From hidden costs and poor wages to the pressures of being constantly available and lack of career development, many workers feel there is no way out of the digital “gig economy”, according to a new report published yesterday.
Technology think-tank Doteveryone said such jobs via mobile applications offered “flexibility and freedom” for people with existing skills and financial means.
“But for those who don’t, the app has become a trap. They have no option but to work gigs, and no way out once they’ve begun,” it said in the report, “Better work in the gig economy”.
The think-tank said one in 10 Britons takes a job via a digital platform at least once a week, to provide ever-more demanding consumers with services from taxi rides, hairdressing and takeaway meals to home repairs or babysitting.
It said the “gig economy”, in which nearly five million people work in the UK, works for some self-employed people, giving them a degree of freedom and a comfortable income.
Sometimes nicknamed “zero-hour jobs” because they do not guarantee any minimum working hours, these jobs also contribute significantly to the UK’s record-low unemployment rate.
Many employees said they were satisfied with their income, either full-time or as a supplement to another activity.
But many employees said gig work was “like quicksand — low pay becomes unlivable pay after costs are accounted for — and the promise of flexibility is an illusion when, in reality, workers must be available 24/7 and scrabble for every gig available”.

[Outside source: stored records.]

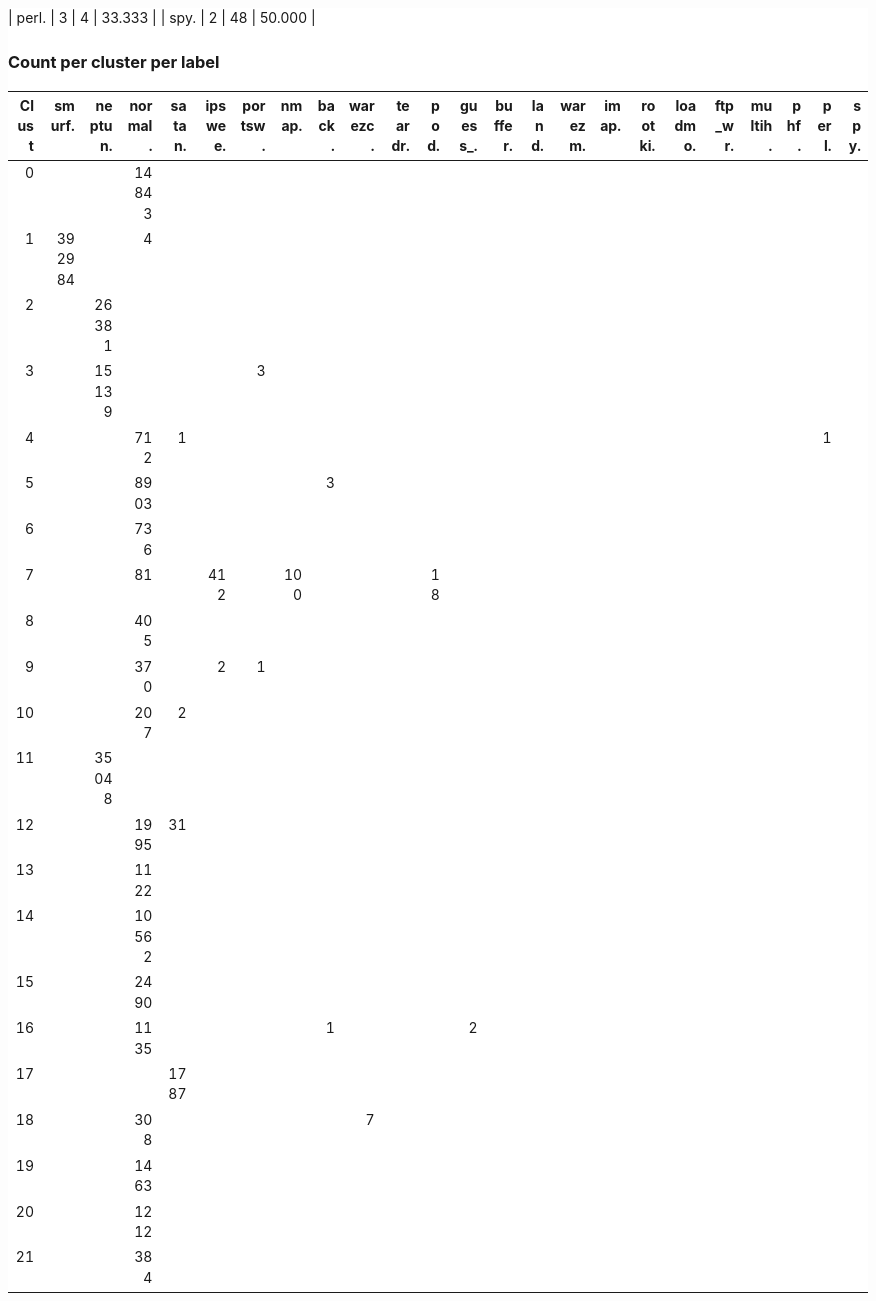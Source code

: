 | perl.                |         3 |     4 |  33.333 |
| spy.                 |         2 |    48 |  50.000 |


### Count per cluster per label

| Clust | smurf.  | neptun. | normal. | satan.  | ipswee. | portsw. | nmap.   | back.   | warezc. | teardr. | pod.    | guess_. | buffer. | land.   | warezm. | imap.   | rootki. | loadmo. | ftp_wr. | multih. | phf.    | perl.   | spy.    |
| ----: | ------: | ------: | ------: | ------: | ------: | ------: | ------: | ------: | ------: | ------: | ------: | ------: | ------: | ------: | ------: | ------: | ------: | ------: | ------: | ------: | ------: | ------: | ------: |
|     0 |         |         |   14843 |         |         |         |         |         |         |         |         |         |         |         |         |         |         |         |         |         |         |         |         |
|     1 |  392984 |         |       4 |         |         |         |         |         |         |         |         |         |         |         |         |         |         |         |         |         |         |         |         |
|     2 |         |   26381 |         |         |         |         |         |         |         |         |         |         |         |         |         |         |         |         |         |         |         |         |         |
|     3 |         |   15139 |         |         |         |       3 |         |         |         |         |         |         |         |         |         |         |         |         |         |         |         |         |         |
|     4 |         |         |     712 |       1 |         |         |         |         |         |         |         |         |         |         |         |         |         |         |         |         |         |       1 |         |
|     5 |         |         |    8903 |         |         |         |         |       3 |         |         |         |         |         |         |         |         |         |         |         |         |         |         |         |
|     6 |         |         |     736 |         |         |         |         |         |         |         |         |         |         |         |         |         |         |         |         |         |         |         |         |
|     7 |         |         |      81 |         |     412 |         |     100 |         |         |         |      18 |         |         |         |         |         |         |         |         |         |         |         |         |
|     8 |         |         |     405 |         |         |         |         |         |         |         |         |         |         |         |         |         |         |         |         |         |         |         |         |
|     9 |         |         |     370 |         |       2 |       1 |         |         |         |         |         |         |         |         |         |         |         |         |         |         |         |         |         |
|    10 |         |         |     207 |       2 |         |         |         |         |         |         |         |         |         |         |         |         |         |         |         |         |         |         |         |
|    11 |         |   35048 |         |         |         |         |         |         |         |         |         |         |         |         |         |         |         |         |         |         |         |         |         |
|    12 |         |         |    1995 |      31 |         |         |         |         |         |         |         |         |         |         |         |         |         |         |         |         |         |         |         |
|    13 |         |         |    1122 |         |         |         |         |         |         |         |         |         |         |         |         |         |         |         |         |         |         |         |         |
|    14 |         |         |   10562 |         |         |         |         |         |         |         |         |         |         |         |         |         |         |         |         |         |         |         |         |
|    15 |         |         |    2490 |         |         |         |         |         |         |         |         |         |         |         |         |         |         |         |         |         |         |         |         |
|    16 |         |         |    1135 |         |         |         |         |       1 |         |         |         |       2 |         |         |         |         |         |         |         |         |         |         |         |
|    17 |         |         |         |    1787 |         |         |         |         |         |         |         |         |         |         |         |         |         |         |         |         |         |         |         |
|    18 |         |         |     308 |         |         |         |         |         |       7 |         |         |         |         |         |         |         |         |         |         |         |         |         |         |
|    19 |         |         |    1463 |         |         |         |         |         |         |         |         |         |         |         |         |         |         |         |         |         |         |         |         |
|    20 |         |         |    1212 |         |         |         |         |         |         |         |         |         |         |         |         |         |         |         |         |         |         |         |         |
|    21 |         |         |     384 |         |         |         |         |         |         |         |         |         |         |         |         |         |         |         |         |         |         |         |         |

They live under the stress of constant customer evaluations that can call into question their ability to receive future orders, and complain of being treated like robots by their employers.
Workers’ rights
British director Ken Loach’s latest film Sorry We Missed You depicts the difficulties of an employee of a delivery company who works at such a fast pace that his health and family life suffer.
He then finds himself in a financial impasse after accumulating debts to buy his van and deal with damage to his equipment.
Doteveryone’s report recommends the introduction of a minimum wage for workers in the “gig economy” “that accounts for the costs of doing gig work”.
The think-tank also proposed that companies should set up human contact points to answer questions from their employees, instead of automated systems.
The centre’s chief executive, dotcom entrepreneur Martha Lane Fox, said: “The gig economy can be fantastically empowering if you can work on the terms you wish for. But it can also be destabilizing, dehumanizing and dispiriting if you don’t.”
Convenience “must not be traded for the rights of people to work with financial security and dignity and to fulfill their dream for the future”, she added.
Food delivery company Deliveroo and taxi-hailing service Uber did not respond to AFP requests for comment.
In 2018, a London labor tribunal ruled on appeal that Uber should consider its UK drivers as employees, giving them the right to minimum hourly wages and paid holidays.
Uber wants to take the case to the Supreme Court. California, on the US west coast, ratified a law in September forcing the car booking giants to reclassify its drivers as employees.
Several cases of workers affiliated to a platform demanding their recognition as employees have emerged in other countries, notably in France.